Experiment 2: enable printing of debug output

Run the below command in the second terminal now:

kill -s SIGRTMIN+2 692560

Observe the output in the first terminal for next 20 secs. You will see output like below. The program will start printing the lines it is executing.

Doing some work
++ echo 'enabling debug logs'
enabling debug logs
+ true
+ echo 'Doing some work'
Doing some work
+ sleep 10
+ true
+ echo 'Doing some work'
Doing some work
+ sleep 10

Thus we can see that our enable_debug_logs handler was also executed successfully.

Experiment 3: disable printing of debug logs

Now final experiment. Lets disable the debug logs printing.

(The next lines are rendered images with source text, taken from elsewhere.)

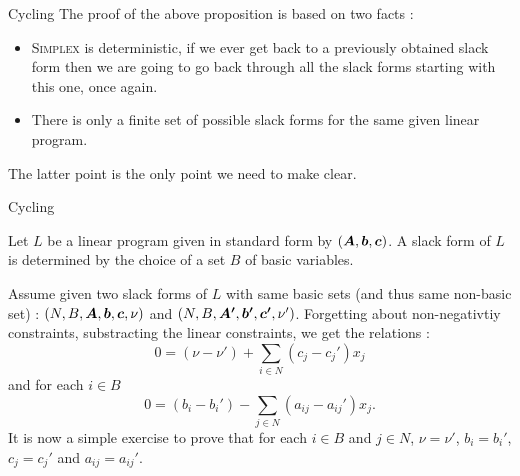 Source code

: \documentclass[32pt, aspectratio = 169]{beamer}
\begin{document}
    \begin{frame}{Cycling}
        The proof of the above proposition is based on two facts :
        \begin{itemize}
            \item \textsc{Simplex} is deterministic, if we ever get back to a previously obtained slack form then we are going to go back through all the slack forms starting with this one, once again.
            \item There is only a finite set of possible slack forms for the same given linear program.
        \end{itemize}
        The latter point is the only point we need to make clear.
    \end{frame}

    \begin{frame}{Cycling}
        \begin{lem}[$\bs{B}$]
            Let $L$ be a linear program given in standard form by $(\boldsymbol{A}, \boldsymbol{b}, \boldsymbol{c})$. A slack form of $L$ is determined by the choice of a set $B$ of basic variables.
        \end{lem}
        \pause
        \setlength\columnseprule{.1pt}
        \begin{multicols}{2}
            \begin{demo}
                Assume given two slack forms of $L$ with same basic sets (and thus same non-basic set) : $(N, B, \boldsymbol{A}, \boldsymbol{b}, \boldsymbol{c}, \nu)$ and $(N, B, \boldsymbol{A'}, \boldsymbol{b'}, \boldsymbol{c'}, \nu')$. \pause Forgetting about non-negativtiy constraints, substracting the linear constraints, we get the relations :
                \[
                0 = (\nu - \nu') + \sum_{i \in N} (c_j - c_j')x_j
                \]
                and for each $i \in B$
                \[
                0 = (b_i - b_i') - \sum_{j \in N} (a_{ij} - a_{ij}')x_j.
                \]
                \pause
                It is now a simple exercise to prove that for each $i \in B$ and $j \in N$, $\nu = \nu'$, $b_i = b_i'$, $c_j = c_j'$ and $a_{ij} = a_{ij}'$.
            \end{demo}
        \end{multicols}
    \end{frame}
\end{document}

 kill -s SIGRTMIN+3 692560

Again lets observe the output on the first terminal for next 20 secs. You will see output similar to below. The program will stop printing the lines it is executing and go back to normal output sequence.

Doing some work
+ sleep 10
++ disable_debug_logs
++ set +x
disabling debug logs
Doing some work
Doing some work

This show that our disable_debug_logs was also successfully executed.

Conclusion

Thus we saw how we can easily implement these real time signal handling in our program and notify our running process using native linux signalling. This is the simplest way of notifying a running process without requiring expensive socket, pipe or dbus setup. Of course this doesn't allows you to send some data along if your process requires that but it is quite good for scenarios where the process just needs to be notified of some event to do some work.

Bonus

As a bonus, I leave you with a simple python program that implements the above idea using python. Try to run it and send the same real time signals to it as above and see the output.

#!/usr/bin/env python

import signal
import logging
import sys
import time
import types

# setup logger
logger = logging.getLogger('my_logger')
logger.setLevel(logging.DEBUG)  # Set the log level
stdout_handler = logging.StreamHandler(sys.stdout)
stdout_handler.setLevel(logging.INFO)
formatter = logging.Formatter('%(asctime)s - %(name)s - %(levelname)s - %(message)s')
stdout_handler.setFormatter(formatter)
logger.addHandler(stdout_handler)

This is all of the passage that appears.